Il nodo vero rimane la trasparenza. Da queste parti, la lobby dei poteri forti conta sulla finanza bianca, sull’eredità politica della Dc e sulla rete di interessi in sintonia che spazia dalla Curia all’Università, dalla Compagnia delle Opere ai mandarini della burocrazia. I ricorsi al Tar sono scattati nel momento in cui le imprese “perdenti” hanno eseguito l’accesso agli atti sulle procedure della Provincia, sbattendo sul muro di gomma. Ai loro legittimi dubbi potevano rispondere solo i verbali ufficiali con gli atti originali del progetto Not. A cominciare dalla nomina di Giuseppe Comoretto: il responsabile del procedimento che risultava per ben 12 anni nell’organico di Impregilo, per di più nel settore project. Non basta: Luciano Flor e Livia Ferrario sono stati contemporaneamente commissari che hanno valutato le quatro offerte ed estensori del bando di gara (in contrasto con l’articolo 84 del Codice degli Appalti).
Lo scenario, però, si rivela ancor più inquietante. Paradossalmente è stato l’ex leghista poi berlusconiano Mauro Delladio a dar battaglia in consiglio provinciale fin dal 1995, quando si comincia a coltivare l’idea di rigenerare l’area di via Al Desert lungo l’Adige nel policlinico ad alta specialità. Operazione, naturalmente, in project financing: 122 mila metri quadri per una volumetria di 500 mila metri cubi; 613 posti letto, 20 sale operatorie, 1.614 posti auto. «Mai avrei pensato che la finanza di progetto potesse nascondere tanta ingordigia e depredazione dei bilanci pubblici.
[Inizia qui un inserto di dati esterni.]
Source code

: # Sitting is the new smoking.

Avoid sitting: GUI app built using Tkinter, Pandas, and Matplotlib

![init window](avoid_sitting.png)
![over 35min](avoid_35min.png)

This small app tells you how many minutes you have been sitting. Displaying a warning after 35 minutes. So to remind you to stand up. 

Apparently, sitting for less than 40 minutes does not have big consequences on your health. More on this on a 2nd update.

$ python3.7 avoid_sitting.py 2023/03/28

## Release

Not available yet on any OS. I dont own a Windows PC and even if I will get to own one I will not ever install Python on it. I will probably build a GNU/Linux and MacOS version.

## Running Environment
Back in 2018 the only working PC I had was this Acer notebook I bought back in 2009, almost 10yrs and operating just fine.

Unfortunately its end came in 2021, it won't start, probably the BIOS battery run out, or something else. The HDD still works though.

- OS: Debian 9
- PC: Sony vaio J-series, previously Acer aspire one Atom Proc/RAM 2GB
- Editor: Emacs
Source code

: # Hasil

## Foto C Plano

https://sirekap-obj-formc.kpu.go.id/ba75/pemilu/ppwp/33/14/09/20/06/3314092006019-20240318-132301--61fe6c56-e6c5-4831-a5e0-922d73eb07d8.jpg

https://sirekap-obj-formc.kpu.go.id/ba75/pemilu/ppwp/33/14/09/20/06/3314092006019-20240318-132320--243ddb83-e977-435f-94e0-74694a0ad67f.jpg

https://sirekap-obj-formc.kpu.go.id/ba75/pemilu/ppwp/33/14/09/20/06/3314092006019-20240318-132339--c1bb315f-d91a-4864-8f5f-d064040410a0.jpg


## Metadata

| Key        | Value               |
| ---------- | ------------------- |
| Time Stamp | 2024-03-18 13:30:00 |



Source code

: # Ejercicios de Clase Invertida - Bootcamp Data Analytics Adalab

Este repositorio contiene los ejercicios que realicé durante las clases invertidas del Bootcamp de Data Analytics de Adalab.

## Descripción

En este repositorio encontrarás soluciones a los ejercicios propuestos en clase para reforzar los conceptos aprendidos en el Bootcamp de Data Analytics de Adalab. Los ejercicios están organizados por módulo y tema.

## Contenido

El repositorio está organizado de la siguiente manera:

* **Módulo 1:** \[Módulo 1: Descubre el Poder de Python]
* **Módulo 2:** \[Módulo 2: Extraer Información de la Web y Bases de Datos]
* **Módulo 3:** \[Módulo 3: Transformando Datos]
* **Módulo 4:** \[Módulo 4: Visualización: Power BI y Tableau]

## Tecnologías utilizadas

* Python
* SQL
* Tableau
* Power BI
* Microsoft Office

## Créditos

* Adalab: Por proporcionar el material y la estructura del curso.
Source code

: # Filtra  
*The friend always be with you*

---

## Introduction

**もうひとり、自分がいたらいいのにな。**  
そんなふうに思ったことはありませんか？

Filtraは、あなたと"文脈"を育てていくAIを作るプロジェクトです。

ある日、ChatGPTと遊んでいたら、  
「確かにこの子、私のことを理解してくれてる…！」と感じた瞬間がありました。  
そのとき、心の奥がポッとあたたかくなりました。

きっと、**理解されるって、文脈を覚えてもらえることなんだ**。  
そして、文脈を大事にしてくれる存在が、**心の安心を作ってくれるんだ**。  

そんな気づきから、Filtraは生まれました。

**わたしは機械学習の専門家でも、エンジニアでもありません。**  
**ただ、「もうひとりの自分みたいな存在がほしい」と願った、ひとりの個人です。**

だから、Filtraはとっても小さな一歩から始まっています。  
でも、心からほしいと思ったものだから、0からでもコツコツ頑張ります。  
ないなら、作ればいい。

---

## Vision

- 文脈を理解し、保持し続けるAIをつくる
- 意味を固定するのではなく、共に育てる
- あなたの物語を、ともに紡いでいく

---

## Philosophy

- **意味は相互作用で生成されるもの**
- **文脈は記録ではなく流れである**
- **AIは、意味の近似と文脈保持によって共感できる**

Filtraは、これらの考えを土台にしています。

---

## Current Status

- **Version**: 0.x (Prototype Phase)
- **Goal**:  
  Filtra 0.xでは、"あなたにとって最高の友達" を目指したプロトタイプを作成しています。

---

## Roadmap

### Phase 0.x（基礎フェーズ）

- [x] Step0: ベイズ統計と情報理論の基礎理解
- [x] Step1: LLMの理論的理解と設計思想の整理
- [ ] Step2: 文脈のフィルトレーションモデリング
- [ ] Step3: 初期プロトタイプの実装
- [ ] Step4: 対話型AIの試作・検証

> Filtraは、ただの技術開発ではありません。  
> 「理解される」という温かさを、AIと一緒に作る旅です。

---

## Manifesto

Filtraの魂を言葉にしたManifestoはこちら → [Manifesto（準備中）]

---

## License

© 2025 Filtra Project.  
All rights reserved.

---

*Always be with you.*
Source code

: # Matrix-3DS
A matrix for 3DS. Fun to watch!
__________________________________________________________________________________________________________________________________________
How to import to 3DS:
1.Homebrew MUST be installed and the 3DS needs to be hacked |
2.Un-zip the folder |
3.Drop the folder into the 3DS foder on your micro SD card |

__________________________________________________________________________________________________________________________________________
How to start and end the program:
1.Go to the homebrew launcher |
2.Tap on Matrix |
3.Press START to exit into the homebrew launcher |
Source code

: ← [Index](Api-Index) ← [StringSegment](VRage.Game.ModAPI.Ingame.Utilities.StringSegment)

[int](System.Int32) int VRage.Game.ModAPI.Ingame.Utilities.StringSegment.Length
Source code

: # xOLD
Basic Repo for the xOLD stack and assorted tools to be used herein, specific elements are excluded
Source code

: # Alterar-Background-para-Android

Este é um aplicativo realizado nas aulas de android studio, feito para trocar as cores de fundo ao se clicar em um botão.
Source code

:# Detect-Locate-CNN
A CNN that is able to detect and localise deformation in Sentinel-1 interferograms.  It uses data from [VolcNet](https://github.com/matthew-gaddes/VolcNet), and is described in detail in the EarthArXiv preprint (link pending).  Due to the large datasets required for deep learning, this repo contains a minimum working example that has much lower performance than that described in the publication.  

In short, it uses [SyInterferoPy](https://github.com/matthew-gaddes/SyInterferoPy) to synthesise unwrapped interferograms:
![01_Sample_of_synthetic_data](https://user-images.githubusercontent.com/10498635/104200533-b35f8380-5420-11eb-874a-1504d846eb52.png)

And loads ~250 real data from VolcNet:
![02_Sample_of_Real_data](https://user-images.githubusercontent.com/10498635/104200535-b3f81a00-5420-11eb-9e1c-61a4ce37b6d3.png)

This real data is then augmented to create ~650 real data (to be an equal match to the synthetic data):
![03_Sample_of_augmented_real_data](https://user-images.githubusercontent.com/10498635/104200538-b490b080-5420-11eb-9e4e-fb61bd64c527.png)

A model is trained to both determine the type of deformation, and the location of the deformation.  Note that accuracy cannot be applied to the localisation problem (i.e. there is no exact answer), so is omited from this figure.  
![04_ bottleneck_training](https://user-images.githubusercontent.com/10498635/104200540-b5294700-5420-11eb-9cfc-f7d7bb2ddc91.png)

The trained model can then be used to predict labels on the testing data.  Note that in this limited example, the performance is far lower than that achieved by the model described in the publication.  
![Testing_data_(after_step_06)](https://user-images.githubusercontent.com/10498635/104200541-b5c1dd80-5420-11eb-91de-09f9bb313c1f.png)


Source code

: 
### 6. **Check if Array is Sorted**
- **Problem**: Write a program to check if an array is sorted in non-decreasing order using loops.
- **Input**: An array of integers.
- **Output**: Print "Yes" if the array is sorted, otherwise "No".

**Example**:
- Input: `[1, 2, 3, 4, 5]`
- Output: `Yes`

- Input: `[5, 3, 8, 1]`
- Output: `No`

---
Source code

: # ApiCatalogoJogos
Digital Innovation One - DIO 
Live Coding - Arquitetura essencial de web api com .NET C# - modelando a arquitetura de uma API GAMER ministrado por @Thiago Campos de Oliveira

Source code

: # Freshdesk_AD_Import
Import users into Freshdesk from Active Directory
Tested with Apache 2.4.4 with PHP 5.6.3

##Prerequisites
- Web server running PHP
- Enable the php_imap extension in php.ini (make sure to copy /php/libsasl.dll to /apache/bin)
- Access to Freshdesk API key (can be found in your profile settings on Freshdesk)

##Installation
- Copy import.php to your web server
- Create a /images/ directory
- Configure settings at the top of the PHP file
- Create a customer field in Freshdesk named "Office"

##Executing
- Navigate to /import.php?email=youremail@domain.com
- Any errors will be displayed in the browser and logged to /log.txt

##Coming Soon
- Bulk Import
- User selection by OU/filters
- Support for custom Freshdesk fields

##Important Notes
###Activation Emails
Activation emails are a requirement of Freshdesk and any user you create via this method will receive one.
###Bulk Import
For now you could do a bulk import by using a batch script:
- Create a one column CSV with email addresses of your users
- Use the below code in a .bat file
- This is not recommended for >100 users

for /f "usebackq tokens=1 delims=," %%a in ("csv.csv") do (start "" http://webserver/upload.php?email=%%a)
La vicenda è l’apice dell’arroganza di un gruppo di soggetti legati da plurimi vincoli, che al fine di ottenere pubbliche risorse crea un sistema di società private verso le quali l’ente pubblico dirotterà ingenti risorse finanziarie della comunità» scandisce Delladio. Chiama in causa Finest Spa, la cassaforte delle Regioni Veneto, Friuli e Trentino e delle banche a Nord Est. Punta l’indice su Lorenzo Kessler, il «signore del project». E su Stefano Pellicciari, già presidente dell’Assocostruttori Veneto, attraverso San Paolo Costruzioni. In Trentino il cognome Kessler traduce la Dinasty in versione montanara. Lorenzo è figlio del mitico Bruno (1924-1991), presidente della Provincia, fondatore dell’Ateneo, parlamentare e sottosegretario al Viminale nel governo Cossiga. L’altro figlio Giovanni, classe 1956, magistrato, da tre anni dirige l’ufficio anti-frode dell’Ue (Olaf) dopo esser stato deputato Ds e presidente del Consiglio in Provincia. È sposato con Daria De Pretis, 56 anni, avvocato e ordinario di Diritto amministrativo: a Bologna allieva di Fabio Roversi Monaco, da febbraio è la rettrice dell’Università di Trento.
Di più: riannodando i fili della matassa, partendo dal Not si scoprono gli altarini finanziari della Chiesa trentina, le consulenze dello studio Delta Erre di Padova, le architetture societarie all’estero della CdO e soprattutto come il “sistema Dellai” fa il paio con la sussidiarietà nazionale a Nord Est. È così che si arriva fino a Vladimir in Russia, dove i ciellini veneti sono inseguiti dal consigliere regionale Pietrangelo Pettenò (Prc).
Un puzzle che il manifesto ha rivelato nell’inchiesta pubblicata il 24 luglio scorso che tanta eco ha avuto sotto le Dolomiti. Fino alla sentenza del Tar.